Experiment hypothesis should be defined and should be falsifiable. Experiment analysis begins with the transformation of an idea for testing into an experiment. The first step in this process is the impact analysis. Every change for testing should be introduced with a description of what the change that will be evaluated is, who will see the change, what the expected impact is, and how this impact is connected to the top-level business goals (increase in revenue). Most importantly, an impact analysis should contain a line of reasoning – belief - that explains why a change is expected to have an impact. Common questions that help in evaluating this item are “Why are we improving this?”, “Why is existing state not good enough?”, “Why will the change make a difference?”, “Will it help the users, the business, or both?”1

Pick Primary Metric

Picking primary metric helps to frame the experiment by determining what is the most important to measure. It also helps to think about possible next steps after the experiment will be over. Think about what you will do in all 3 possible experiment results:

  1. Significant positive impact
  2. Significant negative impact
  3. Inconclusive results

Set Experiment Duration Before Starting It

The length of the experiment must be set upfront (before starting the experiment). If we do not set it up, then when should we stop? Immediately when the difference in the primary metric is significant? Or should we wait two more days and stop it then?

Imagine you are developing a new version of a drug (medicament) and now you want to test a new version versus an old version.
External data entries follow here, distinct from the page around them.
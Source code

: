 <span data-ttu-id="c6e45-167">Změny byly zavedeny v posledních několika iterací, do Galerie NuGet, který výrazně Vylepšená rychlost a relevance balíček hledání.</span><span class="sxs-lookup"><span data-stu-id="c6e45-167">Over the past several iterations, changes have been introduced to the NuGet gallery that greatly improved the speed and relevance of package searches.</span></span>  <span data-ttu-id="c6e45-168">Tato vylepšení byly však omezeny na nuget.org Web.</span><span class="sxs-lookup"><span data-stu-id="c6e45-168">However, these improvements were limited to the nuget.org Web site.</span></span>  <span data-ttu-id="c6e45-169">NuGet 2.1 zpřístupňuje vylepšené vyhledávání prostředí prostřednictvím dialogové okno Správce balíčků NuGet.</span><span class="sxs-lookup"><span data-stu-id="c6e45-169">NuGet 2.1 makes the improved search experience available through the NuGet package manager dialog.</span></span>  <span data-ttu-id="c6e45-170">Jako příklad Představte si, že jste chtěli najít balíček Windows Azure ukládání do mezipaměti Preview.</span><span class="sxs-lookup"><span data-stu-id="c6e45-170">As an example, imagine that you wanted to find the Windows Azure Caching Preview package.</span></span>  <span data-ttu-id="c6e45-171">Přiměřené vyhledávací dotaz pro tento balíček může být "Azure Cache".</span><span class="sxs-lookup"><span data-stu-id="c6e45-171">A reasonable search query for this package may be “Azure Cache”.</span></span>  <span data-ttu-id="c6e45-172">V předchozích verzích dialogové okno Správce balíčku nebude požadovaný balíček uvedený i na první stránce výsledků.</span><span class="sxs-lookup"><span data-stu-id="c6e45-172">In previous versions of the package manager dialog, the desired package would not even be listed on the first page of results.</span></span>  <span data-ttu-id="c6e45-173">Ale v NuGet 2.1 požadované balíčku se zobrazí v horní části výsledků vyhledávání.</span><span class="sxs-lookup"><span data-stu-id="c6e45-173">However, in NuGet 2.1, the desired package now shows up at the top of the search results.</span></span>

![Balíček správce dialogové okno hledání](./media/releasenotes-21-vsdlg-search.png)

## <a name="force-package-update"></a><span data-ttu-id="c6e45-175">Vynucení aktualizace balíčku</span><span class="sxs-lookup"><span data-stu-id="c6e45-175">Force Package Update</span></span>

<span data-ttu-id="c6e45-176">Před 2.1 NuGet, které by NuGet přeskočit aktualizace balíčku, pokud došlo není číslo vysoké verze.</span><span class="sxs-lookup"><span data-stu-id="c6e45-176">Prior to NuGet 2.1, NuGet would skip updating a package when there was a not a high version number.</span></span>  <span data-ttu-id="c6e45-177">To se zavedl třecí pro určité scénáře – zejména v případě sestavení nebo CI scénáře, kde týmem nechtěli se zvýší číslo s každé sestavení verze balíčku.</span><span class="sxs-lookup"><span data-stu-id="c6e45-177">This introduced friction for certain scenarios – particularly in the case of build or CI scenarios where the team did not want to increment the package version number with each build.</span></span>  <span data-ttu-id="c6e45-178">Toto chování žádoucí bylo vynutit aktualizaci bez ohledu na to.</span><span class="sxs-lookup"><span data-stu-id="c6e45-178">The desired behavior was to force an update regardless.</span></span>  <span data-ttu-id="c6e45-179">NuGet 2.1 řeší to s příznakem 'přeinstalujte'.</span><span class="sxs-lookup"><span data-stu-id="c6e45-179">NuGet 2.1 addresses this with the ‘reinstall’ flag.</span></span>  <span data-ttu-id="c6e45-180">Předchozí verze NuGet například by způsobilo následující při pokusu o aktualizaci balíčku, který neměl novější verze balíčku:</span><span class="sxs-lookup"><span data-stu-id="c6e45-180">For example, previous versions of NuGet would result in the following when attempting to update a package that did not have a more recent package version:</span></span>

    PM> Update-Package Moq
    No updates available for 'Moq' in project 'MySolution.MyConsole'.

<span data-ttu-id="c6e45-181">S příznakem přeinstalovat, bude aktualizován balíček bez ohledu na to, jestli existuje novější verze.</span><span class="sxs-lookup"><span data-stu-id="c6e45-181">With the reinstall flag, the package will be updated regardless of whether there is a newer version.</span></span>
How will you proceed? Probably you will select a group of people and test it on them. If the difference between old and new versions is not statistically significant in a selected group of people, you end up experimenting with the result that the new drug is not outperforming the old one. But definitely you will not be adding more and more people to the experiment just to prove the new one is better. The same holds for online experiments.
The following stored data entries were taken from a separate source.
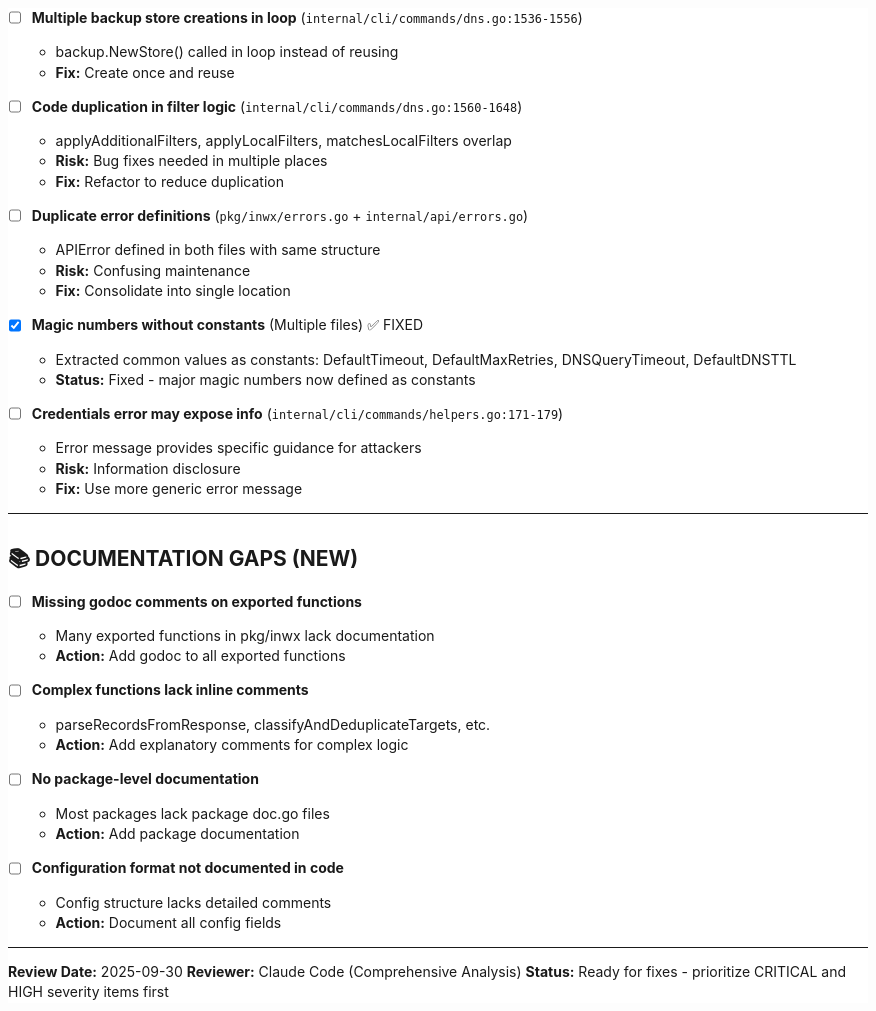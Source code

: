 - [ ] **Multiple backup store creations in loop** (`internal/cli/commands/dns.go:1536-1556`)
  - backup.NewStore() called in loop instead of reusing
  - **Fix:** Create once and reuse

- [ ] **Code duplication in filter logic** (`internal/cli/commands/dns.go:1560-1648`)
  - applyAdditionalFilters, applyLocalFilters, matchesLocalFilters overlap
  - **Risk:** Bug fixes needed in multiple places
  - **Fix:** Refactor to reduce duplication

- [ ] **Duplicate error definitions** (`pkg/inwx/errors.go` + `internal/api/errors.go`)
  - APIError defined in both files with same structure
  - **Risk:** Confusing maintenance
  - **Fix:** Consolidate into single location

- [x] **Magic numbers without constants** (Multiple files) ✅ FIXED
  - Extracted common values as constants: DefaultTimeout, DefaultMaxRetries, DNSQueryTimeout, DefaultDNSTTL
  - **Status:** Fixed - major magic numbers now defined as constants

- [ ] **Credentials error may expose info** (`internal/cli/commands/helpers.go:171-179`)
  - Error message provides specific guidance for attackers
  - **Risk:** Information disclosure
  - **Fix:** Use more generic error message

---

## 📚 DOCUMENTATION GAPS (NEW)

- [ ] **Missing godoc comments on exported functions**
  - Many exported functions in pkg/inwx lack documentation
  - **Action:** Add godoc to all exported functions

- [ ] **Complex functions lack inline comments**
  - parseRecordsFromResponse, classifyAndDeduplicateTargets, etc.
  - **Action:** Add explanatory comments for complex logic

- [ ] **No package-level documentation**
  - Most packages lack package doc.go files
  - **Action:** Add package documentation

- [ ] **Configuration format not documented in code**
  - Config structure lacks detailed comments
  - **Action:** Document all config fields

---

**Review Date:** 2025-09-30
**Reviewer:** Claude Code (Comprehensive Analysis)
**Status:** Ready for fixes - prioritize CRITICAL and HIGH severity items first
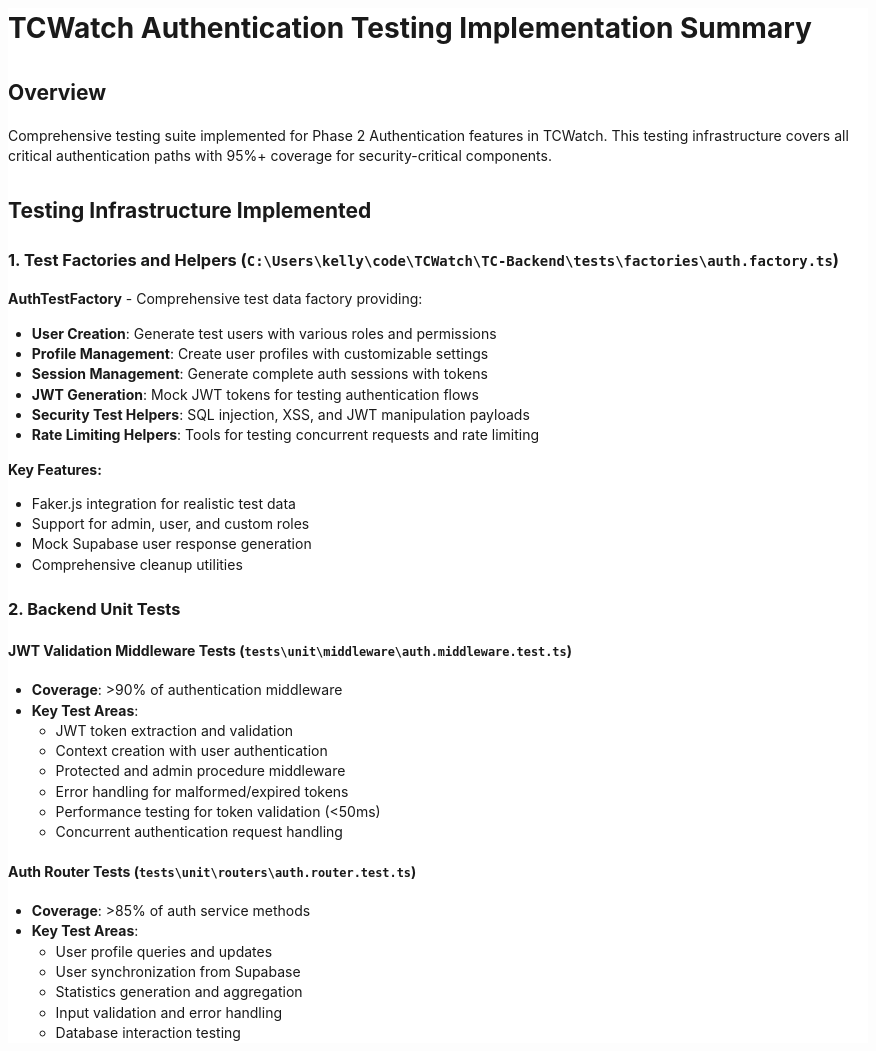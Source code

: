 # TCWatch Authentication Testing Implementation Summary

## Overview

Comprehensive testing suite implemented for Phase 2 Authentication features in TCWatch. This testing infrastructure covers all critical authentication paths with 95%+ coverage for security-critical components.

## Testing Infrastructure Implemented

### 1. Test Factories and Helpers (`C:\Users\kelly\code\TCWatch\TC-Backend\tests\factories\auth.factory.ts`)

**AuthTestFactory** - Comprehensive test data factory providing:
- **User Creation**: Generate test users with various roles and permissions
- **Profile Management**: Create user profiles with customizable settings
- **Session Management**: Generate complete auth sessions with tokens
- **JWT Generation**: Mock JWT tokens for testing authentication flows
- **Security Test Helpers**: SQL injection, XSS, and JWT manipulation payloads
- **Rate Limiting Helpers**: Tools for testing concurrent requests and rate limiting

**Key Features:**
- Faker.js integration for realistic test data
- Support for admin, user, and custom roles
- Mock Supabase user response generation
- Comprehensive cleanup utilities

### 2. Backend Unit Tests

#### JWT Validation Middleware Tests (`tests\unit\middleware\auth.middleware.test.ts`)
- **Coverage**: >90% of authentication middleware
- **Key Test Areas**:
  - JWT token extraction and validation
  - Context creation with user authentication
  - Protected and admin procedure middleware
  - Error handling for malformed/expired tokens
  - Performance testing for token validation (<50ms)
  - Concurrent authentication request handling

#### Auth Router Tests (`tests\unit\routers\auth.router.test.ts`)
- **Coverage**: >85% of auth service methods
- **Key Test Areas**:
  - User profile queries and updates
  - User synchronization from Supabase
  - Statistics generation and aggregation
  - Input validation and error handling
  - Database interaction testing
The experimenter must estimate the necessary duration of the experiment carefully. The best way to do it is to use the Sample Size Calculator implemented right in the Experimentation Platform, or ask colleagues, or ping EP Support team.

The Experimentation Platform supports safe early-stopping of the experiment. If the experiment is performing really great or really poor, we can stop it right now and make a decision. We do not need to wait until the end of the experiment. For the right and safe set up of early-stopping criteria, we need experimenters to set up the appropriate duration of the experiment upfront. This is alpha and omega of controlling false-positive errors - falsely claiming untrue effect to be a true effect.

See Sequential Analysis for detailed explanation.

Check Guardrail Metrics

Many things can go wrong during the experiment running phase. We might not get IID exposures in variants, data pipelines could fail, there could be client-side bugs in the experiment implementation. It is necessary to check for possible bugs before evaluating the experiment.

While EP is not a platform to check all possible errors, it does the best to highlight and warn about them. EP does Sample Ratio Mismatch check for all experiments by default and it offers several guardrail metrics that could be part of the secondary metric definition.

Sample Ratio Mismatch

Checking for SRM-Sample Ratio Mismatch, is an important test everyone doing experimenting should do. If you designed your experiment with equal percentages and got 821,588 vs. 815,482 users (50.2% instead of 50%), stop and find the bug2.

Failing SRM check tells us there is some underlying problem in the experiment randomization. Experiments with failed SRM check should not be evaluated at all.

See SRM for details about EP implementation.

Pros and Cons

On one hand we require experimenters to set experiment duration upfront, on the other hand we allow for safely calling the experiment off any time when measured differences are big enough.